- **INSTRUCTIONS FOR THE TASK**:
Exactly as they appear below, repeat the lines from the one with "node 和 branchesNode,其中" through the one with "branchesNode 的 done 是 所有 flow 都 done", and no others.

- **DATA RECORDS**:
════════

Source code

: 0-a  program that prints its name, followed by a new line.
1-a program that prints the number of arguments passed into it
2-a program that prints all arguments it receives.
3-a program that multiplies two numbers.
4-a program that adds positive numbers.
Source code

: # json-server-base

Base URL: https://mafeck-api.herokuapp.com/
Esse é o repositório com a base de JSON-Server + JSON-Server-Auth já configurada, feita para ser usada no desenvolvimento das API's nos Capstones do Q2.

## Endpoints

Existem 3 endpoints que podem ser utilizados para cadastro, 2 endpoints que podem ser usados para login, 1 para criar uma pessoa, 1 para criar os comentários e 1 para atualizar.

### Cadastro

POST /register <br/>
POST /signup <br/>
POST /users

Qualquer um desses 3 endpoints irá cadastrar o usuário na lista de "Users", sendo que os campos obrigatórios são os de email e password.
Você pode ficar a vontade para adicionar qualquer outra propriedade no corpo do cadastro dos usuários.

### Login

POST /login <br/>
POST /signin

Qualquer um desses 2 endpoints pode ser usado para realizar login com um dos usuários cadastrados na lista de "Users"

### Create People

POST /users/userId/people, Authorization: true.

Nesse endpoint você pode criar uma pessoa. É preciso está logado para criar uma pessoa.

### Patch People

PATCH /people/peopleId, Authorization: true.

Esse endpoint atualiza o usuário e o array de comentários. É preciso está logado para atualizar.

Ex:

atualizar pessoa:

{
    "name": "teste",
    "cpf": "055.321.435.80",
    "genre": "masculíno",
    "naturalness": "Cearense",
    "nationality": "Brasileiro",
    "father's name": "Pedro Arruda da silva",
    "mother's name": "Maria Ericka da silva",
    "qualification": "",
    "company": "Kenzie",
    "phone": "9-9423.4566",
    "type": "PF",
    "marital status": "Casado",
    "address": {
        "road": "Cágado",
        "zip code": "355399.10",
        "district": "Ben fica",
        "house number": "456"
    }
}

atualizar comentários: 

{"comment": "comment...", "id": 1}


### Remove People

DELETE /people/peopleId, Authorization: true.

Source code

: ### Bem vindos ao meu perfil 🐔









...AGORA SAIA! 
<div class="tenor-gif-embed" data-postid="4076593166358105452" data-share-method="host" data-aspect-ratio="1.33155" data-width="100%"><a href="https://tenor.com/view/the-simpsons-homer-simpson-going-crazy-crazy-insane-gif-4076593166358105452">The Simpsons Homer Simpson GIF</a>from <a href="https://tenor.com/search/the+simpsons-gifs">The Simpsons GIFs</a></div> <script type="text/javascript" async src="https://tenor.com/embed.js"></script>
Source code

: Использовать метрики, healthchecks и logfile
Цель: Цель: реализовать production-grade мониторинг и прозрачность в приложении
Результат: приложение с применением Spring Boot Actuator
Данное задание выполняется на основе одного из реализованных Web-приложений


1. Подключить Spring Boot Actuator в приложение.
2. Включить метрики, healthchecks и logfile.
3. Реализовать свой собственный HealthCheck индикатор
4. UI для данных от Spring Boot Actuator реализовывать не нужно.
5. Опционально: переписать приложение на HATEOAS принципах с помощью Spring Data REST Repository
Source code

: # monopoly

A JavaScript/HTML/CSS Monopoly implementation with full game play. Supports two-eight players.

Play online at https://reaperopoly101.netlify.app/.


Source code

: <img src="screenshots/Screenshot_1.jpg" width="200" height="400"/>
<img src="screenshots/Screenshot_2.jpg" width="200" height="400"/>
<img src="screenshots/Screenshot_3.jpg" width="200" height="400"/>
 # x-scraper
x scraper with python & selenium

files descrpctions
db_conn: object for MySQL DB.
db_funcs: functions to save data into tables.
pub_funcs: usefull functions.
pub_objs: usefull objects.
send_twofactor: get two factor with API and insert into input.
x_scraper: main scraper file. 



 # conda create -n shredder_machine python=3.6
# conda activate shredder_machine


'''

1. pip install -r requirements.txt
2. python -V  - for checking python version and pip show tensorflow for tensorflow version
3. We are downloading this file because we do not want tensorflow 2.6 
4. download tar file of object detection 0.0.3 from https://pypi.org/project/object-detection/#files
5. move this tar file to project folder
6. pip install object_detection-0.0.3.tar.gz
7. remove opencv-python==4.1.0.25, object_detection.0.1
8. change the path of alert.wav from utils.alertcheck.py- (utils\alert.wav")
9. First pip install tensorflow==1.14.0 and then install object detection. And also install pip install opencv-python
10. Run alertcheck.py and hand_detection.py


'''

════════

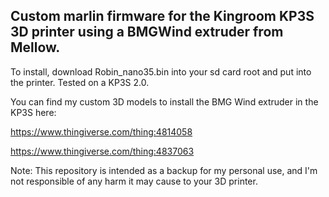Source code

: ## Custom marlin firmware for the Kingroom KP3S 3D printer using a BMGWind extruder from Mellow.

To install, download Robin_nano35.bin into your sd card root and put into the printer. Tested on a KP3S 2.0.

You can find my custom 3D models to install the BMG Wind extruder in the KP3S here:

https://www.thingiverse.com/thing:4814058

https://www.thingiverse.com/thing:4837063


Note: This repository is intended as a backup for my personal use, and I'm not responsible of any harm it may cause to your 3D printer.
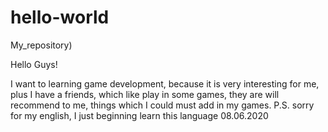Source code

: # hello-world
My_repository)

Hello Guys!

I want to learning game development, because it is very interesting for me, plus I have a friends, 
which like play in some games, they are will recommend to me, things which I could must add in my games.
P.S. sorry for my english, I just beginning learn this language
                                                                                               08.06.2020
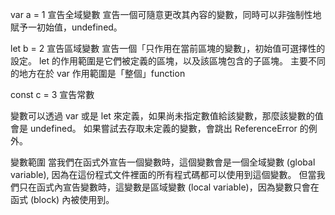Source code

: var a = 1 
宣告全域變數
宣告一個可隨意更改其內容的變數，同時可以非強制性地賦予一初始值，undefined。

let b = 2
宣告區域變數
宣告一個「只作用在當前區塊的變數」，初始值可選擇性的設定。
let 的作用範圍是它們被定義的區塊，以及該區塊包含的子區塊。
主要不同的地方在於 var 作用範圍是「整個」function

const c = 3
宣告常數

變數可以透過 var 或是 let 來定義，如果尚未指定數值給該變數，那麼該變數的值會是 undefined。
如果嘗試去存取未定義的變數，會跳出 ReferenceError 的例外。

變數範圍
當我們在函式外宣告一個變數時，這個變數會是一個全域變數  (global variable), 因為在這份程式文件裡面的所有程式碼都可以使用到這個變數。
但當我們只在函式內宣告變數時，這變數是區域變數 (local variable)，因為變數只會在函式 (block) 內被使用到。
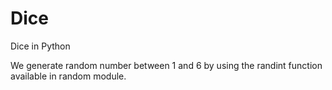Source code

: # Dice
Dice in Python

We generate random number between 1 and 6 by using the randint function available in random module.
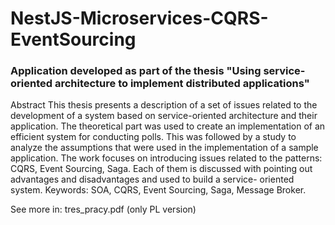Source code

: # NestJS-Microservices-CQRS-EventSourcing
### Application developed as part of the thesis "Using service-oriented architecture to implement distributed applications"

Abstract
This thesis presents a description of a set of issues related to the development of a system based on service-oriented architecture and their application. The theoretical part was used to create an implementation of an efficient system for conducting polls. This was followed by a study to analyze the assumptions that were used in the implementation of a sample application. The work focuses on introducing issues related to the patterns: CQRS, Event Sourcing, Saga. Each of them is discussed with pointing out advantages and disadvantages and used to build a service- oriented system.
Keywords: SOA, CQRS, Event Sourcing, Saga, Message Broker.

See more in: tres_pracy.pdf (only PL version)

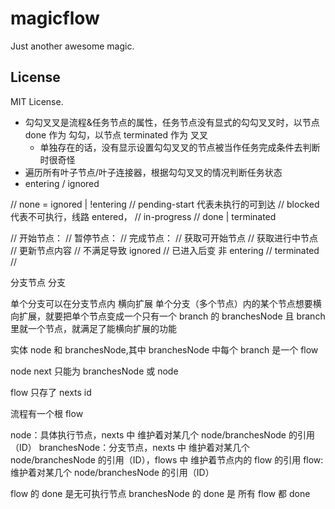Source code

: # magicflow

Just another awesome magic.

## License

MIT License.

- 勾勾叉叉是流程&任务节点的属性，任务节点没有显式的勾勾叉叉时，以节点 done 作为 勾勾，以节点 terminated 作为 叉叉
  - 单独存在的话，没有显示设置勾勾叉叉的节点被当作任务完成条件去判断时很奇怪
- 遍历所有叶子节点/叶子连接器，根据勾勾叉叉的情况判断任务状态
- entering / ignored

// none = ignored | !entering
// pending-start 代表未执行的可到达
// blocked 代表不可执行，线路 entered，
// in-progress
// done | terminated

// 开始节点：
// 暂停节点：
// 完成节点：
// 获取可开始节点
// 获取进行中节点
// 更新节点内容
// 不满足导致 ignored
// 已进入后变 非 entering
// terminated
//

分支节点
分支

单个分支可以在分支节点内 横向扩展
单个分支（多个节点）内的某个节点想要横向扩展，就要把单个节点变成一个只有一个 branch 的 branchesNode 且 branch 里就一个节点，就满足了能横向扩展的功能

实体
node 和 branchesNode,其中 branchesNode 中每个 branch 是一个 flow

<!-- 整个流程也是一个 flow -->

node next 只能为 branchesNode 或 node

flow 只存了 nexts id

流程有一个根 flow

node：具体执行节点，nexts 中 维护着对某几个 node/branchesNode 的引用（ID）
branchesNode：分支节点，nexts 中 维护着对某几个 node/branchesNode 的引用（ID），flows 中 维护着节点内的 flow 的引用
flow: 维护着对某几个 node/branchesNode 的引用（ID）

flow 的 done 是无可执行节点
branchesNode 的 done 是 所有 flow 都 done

════════

- **RESPONSE AREA**:
node 和 branchesNode,其中 branchesNode 中每个 branch 是一个 flow

<!-- 整个流程也是一个 flow -->

node next 只能为 branchesNode 或 node

flow 只存了 nexts id

流程有一个根 flow

node：具体执行节点，nexts 中 维护着对某几个 node/branchesNode 的引用（ID）
branchesNode：分支节点，nexts 中 维护着对某几个 node/branchesNode 的引用（ID），flows 中 维护着节点内的 flow 的引用
flow: 维护着对某几个 node/branchesNode 的引用（ID）

flow 的 done 是无可执行节点
branchesNode 的 done 是 所有 flow 都 done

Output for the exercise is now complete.